En ce moment une voiture s’arrêta dans la rue Neuve-Sainte-Geneviève, et l’on entendit dans l’escalier la voix de madame de Restaud, qui disait à Sylvie — Mon père y est-il ? Cette circonstance sauva heureusement Eugène, qui méditait déjà de se jeter sur son lit et de feindre d’y dormir.

— Ah ! mon père, vous a-t-on parlé d’Anastasie ? dit Delphine en reconnaissant la voix de sa sœur. Il paraîtrait qu’il lui arrive aussi de singulières choses dans son ménage.

— Quoi donc ! dit le père Goriot : ce serait donc ma fin. Ma pauvre tête ne tiendra pas à un double malheur.

— Bonjour, mon père, dit la comtesse en entrant. Ah ! te voilà, Delphine.

Madame de Restaud parut embarrassée de rencontrer sa sœur.

— Bonjour, Nasie, dit la baronne. Trouves-tu donc ma présence extraordinaire ? Je vois mon père tous les jours, moi.

— Depuis quand ?

— Si tu y venais, tu le saurais.

— Ne me taquine pas, Delphine, dit la comtesse d’une voix lamentable. Je suis bien malheureuse, je suis perdue, mon pauvre père ! oh ! bien perdue cette fois !

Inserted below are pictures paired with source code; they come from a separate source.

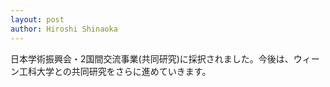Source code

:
 ```yaml
---
layout: post
author: Hiroshi Shinaoka
---
```


日本学術振興会・2国間交流事業(共同研究)に採択されました。今後は、ウィーン工科大学との共同研究をさらに進めていきます。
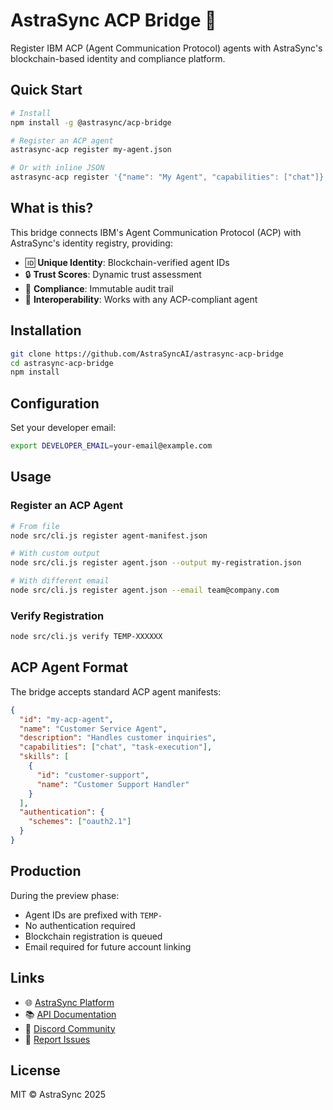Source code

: # AstraSync ACP Bridge 🌉

Register IBM ACP (Agent Communication Protocol) agents with AstraSync's blockchain-based identity and compliance platform.

## Quick Start

```bash
# Install
npm install -g @astrasync/acp-bridge

# Register an ACP agent
astrasync-acp register my-agent.json

# Or with inline JSON
astrasync-acp register '{"name": "My Agent", "capabilities": ["chat"]}'
```

## What is this?

This bridge connects IBM's Agent Communication Protocol (ACP) with AstraSync's identity registry, providing:

- 🆔 **Unique Identity**: Blockchain-verified agent IDs
- 🔒 **Trust Scores**: Dynamic trust assessment
- 📜 **Compliance**: Immutable audit trail
- 🔗 **Interoperability**: Works with any ACP-compliant agent

## Installation

```bash
git clone https://github.com/AstraSyncAI/astrasync-acp-bridge
cd astrasync-acp-bridge
npm install
```

## Configuration

Set your developer email:
```bash
export DEVELOPER_EMAIL=your-email@example.com
```

## Usage

### Register an ACP Agent

```bash
# From file
node src/cli.js register agent-manifest.json

# With custom output
node src/cli.js register agent.json --output my-registration.json

# With different email
node src/cli.js register agent.json --email team@company.com
```

### Verify Registration

```bash
node src/cli.js verify TEMP-XXXXXX
```

## ACP Agent Format

The bridge accepts standard ACP agent manifests:

```json
{
  "id": "my-acp-agent",
  "name": "Customer Service Agent",
  "description": "Handles customer inquiries",
  "capabilities": ["chat", "task-execution"],
  "skills": [
    {
      "id": "customer-support",
      "name": "Customer Support Handler"
    }
  ],
  "authentication": {
    "schemes": ["oauth2.1"]
  }
}
```

## Production

During the preview phase:
- Agent IDs are prefixed with `TEMP-`
- No authentication required
- Blockchain registration is queued
- Email required for future account linking

## Links

- 🌐 [AstraSync Platform](https://astrasync.ai)
- 📚 [API Documentation](https://github.com/AstraSyncAI/astrasync-api)
- 💬 [Discord Community](https://discord.gg/E8wUgf2E)
- 🐛 [Report Issues](https://github.com/AstraSyncAI/astrasync-acp-bridge/issues)

## License

MIT © AstraSync 2025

— Qu’as-tu, Nasie ? cria le père Goriot. Dis-nous tout, mon enfant. Elle pâlit. Delphine, allons, secours-la donc, sois bonne pour elle, je t’aimerai encore mieux, si je peux, toi !

— Ma pauvre Nasie, dit madame de Nucingen en asseyant sa sœur, parle. Tu vois en nous les deux seules personnes qui t’aimeront toujours assez pour te pardonner tout. Vois-tu, les affections de famille sont les plus sûres. Elle lui fit respirer des sels, et la comtesse revint à elle.

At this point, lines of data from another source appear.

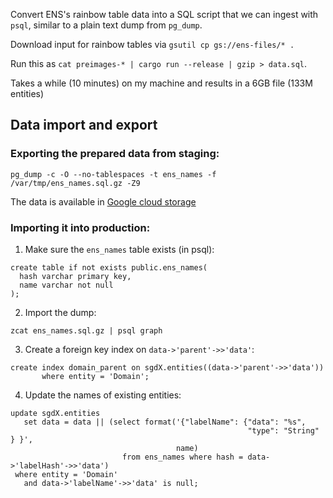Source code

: Convert ENS's rainbow table data into a SQL script that we can ingest with
`psql`, similar to a plain text dump from `pg_dump`.

Download input for rainbow tables via `gsutil cp gs://ens-files/* .`

Run this as `cat preimages-* | cargo run --release | gzip > data.sql`.

Takes a while (10 minutes) on my machine and results in a 6GB file (133M entities)

## Data import and export

### Exporting the prepared data from staging:
```
pg_dump -c -O --no-tablespaces -t ens_names -f /var/tmp/ens_names.sql.gz -Z9
```

The data is available in [Google cloud
storage](https://storage.cloud.google.com/ens-files/ens_names.sql.gz)

### Importing it into production:
1. Make sure the `ens_names` table exists (in psql):
```
create table if not exists public.ens_names(
  hash varchar primary key,
  name varchar not null
);
```
2. Import the dump:
```
zcat ens_names.sql.gz | psql graph
```
3. Create a foreign key index on `data->'parent'->>'data'`:
```
create index domain_parent on sgdX.entities((data->'parent'->>'data'))
       where entity = 'Domain';
```

4. Update the names of existing entities:
```
update sgdX.entities
   set data = data || (select format('{"labelName": {"data": "%s",
                                                     "type": "String" } }',
                                     name)
                         from ens_names where hash = data->'labelHash'->>'data')
 where entity = 'Domain'
   and data->'labelName'->>'data' is null;
```
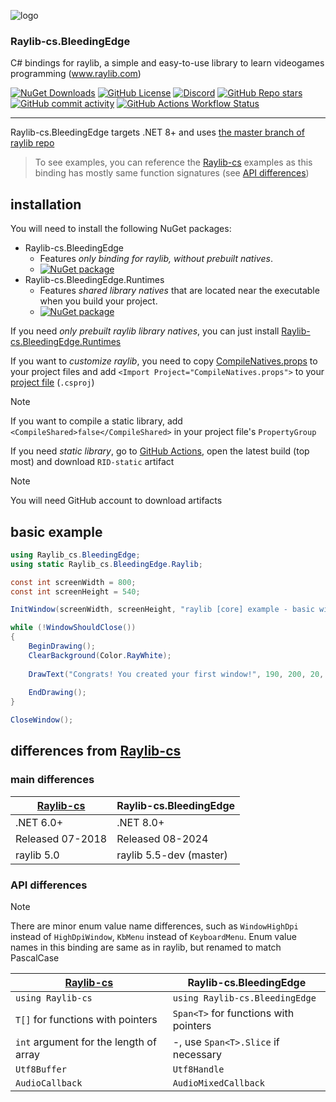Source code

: ![logo](https://raw.githubusercontent.com/danilwhale/Raylib-cs.BleedingEdge/main/Assets/Logo-96.png)

### Raylib-cs.BleedingEdge

C# bindings for raylib, a simple and easy-to-use library to learn videogames programming (www.raylib.com)

[![NuGet Downloads](https://img.shields.io/nuget/dt/Raylib-cs.BleedingEdge?style=flat-square&logo=nuget)](https://www.nuget.org/packages/Raylib-cs.BleedingEdge)
[![GitHub License](https://img.shields.io/github/license/danilwhale/Raylib-cs.BleedingEdge?style=flat-square)](https://github.com/danilwhale/Raylib-cs.BleedingEdge/blob/main/LICENSE)
[![Discord](https://img.shields.io/discord/426912293134270465?style=flat-square&logo=discord&logoColor=white)](https://discord.gg/raylib)
[![GitHub Repo stars](https://img.shields.io/github/stars/danilwhale/Raylib-cs.BleedingEdge?style=flat-square)](https://github.com/danilwhale/Raylib-cs.BleedingEdge/stargazers)
[![GitHub commit activity](https://img.shields.io/github/commit-activity/w/danilwhale/Raylib-cs.BleedingEdge?style=flat-square)](https://github.com/danilwhale/Raylib-cs.BleedingEdge/commits/main/)
[![GitHub Actions Workflow Status](https://img.shields.io/github/actions/workflow/status/danilwhale/Raylib-cs.BleedingEdge/build.yml?style=flat-square&logo=githubactions&logoColor=white)](https://github.com/danilwhale/Raylib-cs.BleedingEdge/actions)

---

Raylib-cs.BleedingEdge targets .NET 8+ and
uses [the master branch of raylib repo](https://github.com/raysan5/raylib/tree/master)

> To see examples, you can reference the [Raylib-cs](https://github.com/chrisdill/raylib-cs) examples
> as this binding has mostly same function signatures (see [API differences](#api-differences))

installation
---

You will need to install the following NuGet packages:

- Raylib-cs.BleedingEdge
    - Features *only binding for raylib, without prebuilt natives*.
    - [![NuGet package](https://img.shields.io/nuget/dt/Raylib-cs.BleedingEdge?style=flat-square&logo=nuget
      )](https://nuget.org/packages/Raylib-cs.BleedingEdge)
- Raylib-cs.BleedingEdge.Runtimes
    - Features *shared library natives* that are located near the executable when you build your project.
    - [![NuGet package](https://img.shields.io/nuget/dt/Raylib-cs.BleedingEdge.Runtimes?style=flat-square&logo=nuget
      )](https://nuget.org/packages/Raylib-cs.BleedingEdge.Runtimes)

If you need *only prebuilt raylib library natives*, you can just
install [Raylib-cs.BleedingEdge.Runtimes](https://nuget.org/packages/Raylib-cs.BleedingEdge.Runtimes)

If you want to *customize raylib*, you need to
copy [CompileNatives.props](https://raw.githubusercontent.com/danilwhale/Raylib-cs.BleedingEdge/refs/heads/main/Raylib-cs.BleedingEdge.Native/CompileNatives.props)
to your project files and add `<Import Project="CompileNatives.props">` to
your [project file](https://raw.githubusercontent.com/danilwhale/Raylib-cs.BleedingEdge/refs/heads/main/Raylib-cs.BleedingEdge.Native/Raylib-cs.BleedingEdge.Native.csproj)
(`.csproj`)
> [!NOTE]
> If you want to compile a static library,
> add `<CompileShared>false</CompileShared>` in your project file's `PropertyGroup`

If you need *static library*,
go
to [GitHub Actions](https://github.com/danilwhale/Raylib-cs.BleedingEdge/actions/workflows/build-static-natives.yaml),
open the latest build (top most) and download `RID-static` artifact
> [!NOTE]
> You will need GitHub account to download artifacts

basic example
---

```csharp
using Raylib_cs.BleedingEdge;
using static Raylib_cs.BleedingEdge.Raylib;

const int screenWidth = 800;
const int screenHeight = 540;

InitWindow(screenWidth, screenHeight, "raylib [core] example - basic window");

while (!WindowShouldClose())
{
    BeginDrawing();
    ClearBackground(Color.RayWhite);
    
    DrawText("Congrats! You created your first window!", 190, 200, 20, Color.LightGray);
    
    EndDrawing();
}

CloseWindow();
```

differences from [Raylib-cs](https://github.com/ChrisDill/Raylib-cs)
---

### main differences

| [Raylib-cs](https://github.com/chrisdill/raylib-cs) | Raylib-cs.BleedingEdge  |
|-----------------------------------------------------|-------------------------|
| .NET 6.0+                                           | .NET 8.0+               |
| Released 07-2018                                    | Released 08-2024        |
| raylib 5.0                                          | raylib 5.5-dev (master) |

### API differences

> [!NOTE]
> There are minor enum value name differences, such as `WindowHighDpi` instead of `HighDpiWindow`,
> `KbMenu` instead of `KeyboardMenu`. Enum value names in this binding are same as in raylib,
> but renamed to match PascalCase

| [Raylib-cs](https://github.com/chrisdill/raylib-cs) | Raylib-cs.BleedingEdge                |
|-----------------------------------------------------|---------------------------------------|
| `using Raylib-cs`                                   | `using Raylib-cs.BleedingEdge`        |
| `T[]` for functions with pointers                   | `Span<T>` for functions with pointers |
| `int` argument for the length of array              | -, use `Span<T>.Slice` if necessary   |
| `Utf8Buffer`                                        | `Utf8Handle`                          |
| `AudioCallback`                                     | `AudioMixedCallback`                  |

— J’en mourrai, dit le père Goriot. Voyons, reprit-il en remuant son feu de mottes, approchez-vous toutes les deux. J’ai froid. Qu’as-tu, Nasie ? dis vite, tu me tues…

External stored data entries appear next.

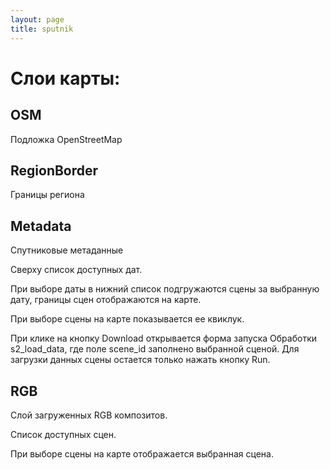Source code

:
 ```yaml
---
layout: page
title: sputnik
---
```

# Слои карты:

## OSM

Подложка OpenStreetMap

## RegionBorder

Границы региона

## Metadata

Спутниковые метаданные

Сверху список доступных дат. 

При выборе даты в нижний список подгружаются сцены за выбранную дату, границы сцен 
отображаются на карте.

При выборе сцены на карте показывается ее квиклук.

При клике на кнопку Download открывается форма запуска Обработки s2_load_data, где 
поле scene_id заполнено выбранной сценой. Для загрузки данных сцены остается только 
нажать кнопку Run.
   
## RGB
    
Слой загруженных RGB композитов.

Список доступных сцен.

При выборе сцены на карте отображается выбранная сцена.

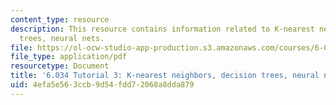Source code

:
 ```yaml
---
content_type: resource
description: This resource contains information related to K-nearest neighbors, decision
  trees, neural nets.
file: https://ol-ocw-studio-app-production.s3.amazonaws.com/courses/6-034-artificial-intelligence-fall-2010/4efa5e563ccb9d54fdd72068a8dda879_MIT6_034F10_tutor03.pdf
file_type: application/pdf
resourcetype: Document
title: '6.034 Tutorial 3: K-nearest neighbors, decision trees, neural nets'
uid: 4efa5e56-3ccb-9d54-fdd7-2068a8dda879
---
```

— Eh ! bien, dit la pauvre femme, mon mari sait tout. Figurez-vous, mon père, il y a quelque temps, vous souvenez-vous de cette lettre de change de Maxime ? Eh ! bien, ce n’était pas la première. J’en avais déjà payé beaucoup. Vers le commencement de janvier, monsieur de Trailles me paraissait bien chagrin. Il ne me disait rien ; mais il est si facile de lire dans le cœur des gens qu’on aime, un rien suffit : puis il y a des pressentiments. Enfin il était plus aimant, plus tendre que je ne l’avais jamais vu, j’étais toujours plus heureuse. Pauvre Maxime ! dans sa pensée, il me faisait ses adieux, m’a-t-il dit ; il voulait se brûler la cervelle. Enfin je l’ai tant tourmenté, tant supplié, je suis restée deux heures à ses genoux. Il m’a dit qu’il devait cent mille francs ! Oh ! papa, cent mille francs ! Je suis devenue folle. Vous ne les aviez pas, j’avais tout dévoré…

— Non, dit le père Goriot, je n’aurais pas pu les faire, à moins d’aller les voler. Mais j’y aurais été, Nasie ! J’irai.

À ce mot lugubrement jeté, comme un son du râle d’un mourant, et qui accusait l’agonie du sentiment paternel réduit à l’impuissance, les deux sœurs firent une pause. Quel égoïsme serait resté froid à ce cri de désespoir qui, semblable à une pierre lancée dans un gouffre, en révélait [revélait] la profondeur ?

— Je les ai trouvés en disposant de ce qui ne m’appartenait pas, mon père, dit la comtesse en fondant en larmes.